Supplied material:
----------------

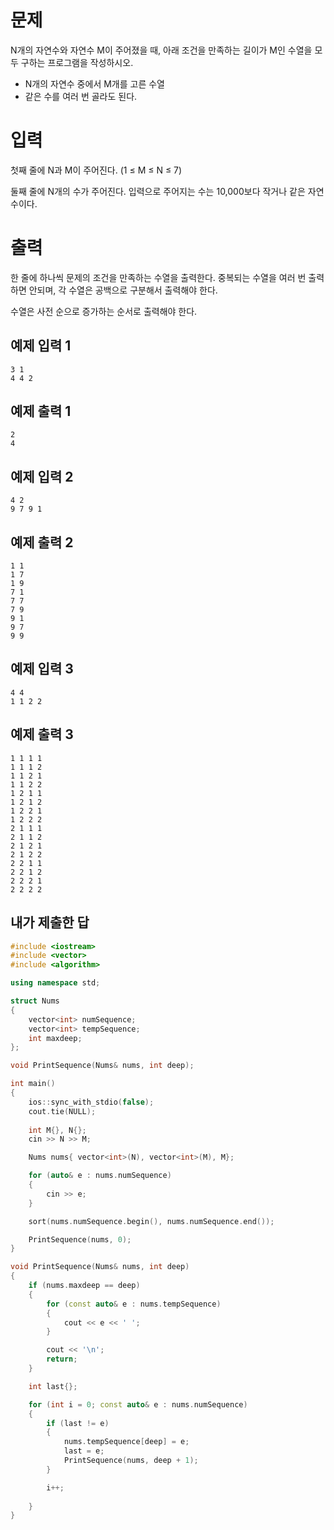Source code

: 문제
==============
N개의 자연수와 자연수 M이 주어졌을 때, 아래 조건을 만족하는 길이가 M인 수열을 모두 구하는 프로그램을 작성하시오.

- N개의 자연수 중에서 M개를 고른 수열
- 같은 수를 여러 번 골라도 된다.

입력
========
첫째 줄에 N과 M이 주어진다. (1 ≤ M ≤ N ≤ 7)

둘째 줄에 N개의 수가 주어진다. 입력으로 주어지는 수는 10,000보다 작거나 같은 자연수이다.

출력
===========
한 줄에 하나씩 문제의 조건을 만족하는 수열을 출력한다. 중복되는 수열을 여러 번 출력하면 안되며, 각 수열은 공백으로 구분해서 출력해야 한다.

수열은 사전 순으로 증가하는 순서로 출력해야 한다.

예제 입력 1 
----------
```
3 1
4 4 2
```
예제 출력 1 
----------
```
2
4
```
예제 입력 2 
--------
```
4 2
9 7 9 1
```
예제 출력 2 
-----------
```
1 1
1 7
1 9
7 1
7 7
7 9
9 1
9 7
9 9
```
예제 입력 3 
----------
```
4 4
1 1 2 2
```
예제 출력 3 
----------
```
1 1 1 1
1 1 1 2
1 1 2 1
1 1 2 2
1 2 1 1
1 2 1 2
1 2 2 1
1 2 2 2
2 1 1 1
2 1 1 2
2 1 2 1
2 1 2 2
2 2 1 1
2 2 1 2
2 2 2 1
2 2 2 2
```

내가 제출한 답
----------
```cpp
#include <iostream>
#include <vector>
#include <algorithm>

using namespace std;

struct Nums
{
	vector<int> numSequence;
	vector<int> tempSequence;
	int maxdeep;
};

void PrintSequence(Nums& nums, int deep);

int main()
{
	ios::sync_with_stdio(false);
	cout.tie(NULL);
	
	int M{}, N{};
	cin >> N >> M;

	Nums nums{ vector<int>(N), vector<int>(M), M};

	for (auto& e : nums.numSequence)
	{
		cin >> e;
	}

	sort(nums.numSequence.begin(), nums.numSequence.end());

	PrintSequence(nums, 0);
}

void PrintSequence(Nums& nums, int deep)
{
	if (nums.maxdeep == deep)
	{
		for (const auto& e : nums.tempSequence)
		{
			cout << e << ' ';
		}

		cout << '\n';
		return;
	}

	int last{};

	for (int i = 0; const auto& e : nums.numSequence)
	{
		if (last != e)
		{
			nums.tempSequence[deep] = e;
			last = e;
			PrintSequence(nums, deep + 1);
		}

		i++;
		
	}
}
```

----------------

Exercise description: Because only the text is wanted, repeat all the entries exactly and leave out the pictures.

Output below:
Source code

: 문제
==============
N개의 자연수와 자연수 M이 주어졌을 때, 아래 조건을 만족하는 길이가 M인 수열을 모두 구하는 프로그램을 작성하시오.

- N개의 자연수 중에서 M개를 고른 수열
- 같은 수를 여러 번 골라도 된다.

입력
========
첫째 줄에 N과 M이 주어진다. (1 ≤ M ≤ N ≤ 7)

둘째 줄에 N개의 수가 주어진다. 입력으로 주어지는 수는 10,000보다 작거나 같은 자연수이다.

출력
===========
한 줄에 하나씩 문제의 조건을 만족하는 수열을 출력한다. 중복되는 수열을 여러 번 출력하면 안되며, 각 수열은 공백으로 구분해서 출력해야 한다.

수열은 사전 순으로 증가하는 순서로 출력해야 한다.

예제 입력 1 
----------
```
3 1
4 4 2
```
예제 출력 1 
----------
```
2
4
```
예제 입력 2 
--------
```
4 2
9 7 9 1
```
예제 출력 2 
-----------
```
1 1
1 7
1 9
7 1
7 7
7 9
9 1
9 7
9 9
```
예제 입력 3 
----------
```
4 4
1 1 2 2
```
예제 출력 3 
----------
```
1 1 1 1
1 1 1 2
1 1 2 1
1 1 2 2
1 2 1 1
1 2 1 2
1 2 2 1
1 2 2 2
2 1 1 1
2 1 1 2
2 1 2 1
2 1 2 2
2 2 1 1
2 2 1 2
2 2 2 1
2 2 2 2
```

내가 제출한 답
----------
```cpp
#include <iostream>
#include <vector>
#include <algorithm>

using namespace std;

struct Nums
{
	vector<int> numSequence;
	vector<int> tempSequence;
	int maxdeep;
};

void PrintSequence(Nums& nums, int deep);

int main()
{
	ios::sync_with_stdio(false);
	cout.tie(NULL);
	
	int M{}, N{};
	cin >> N >> M;

	Nums nums{ vector<int>(N), vector<int>(M), M};

	for (auto& e : nums.numSequence)
	{
		cin >> e;
	}

	sort(nums.numSequence.begin(), nums.numSequence.end());

	PrintSequence(nums, 0);
}

void PrintSequence(Nums& nums, int deep)
{
	if (nums.maxdeep == deep)
	{
		for (const auto& e : nums.tempSequence)
		{
			cout << e << ' ';
		}

		cout << '\n';
		return;
	}

	int last{};

	for (int i = 0; const auto& e : nums.numSequence)
	{
		if (last != e)
		{
			nums.tempSequence[deep] = e;
			last = e;
			PrintSequence(nums, deep + 1);
		}

		i++;
		
	}
}
```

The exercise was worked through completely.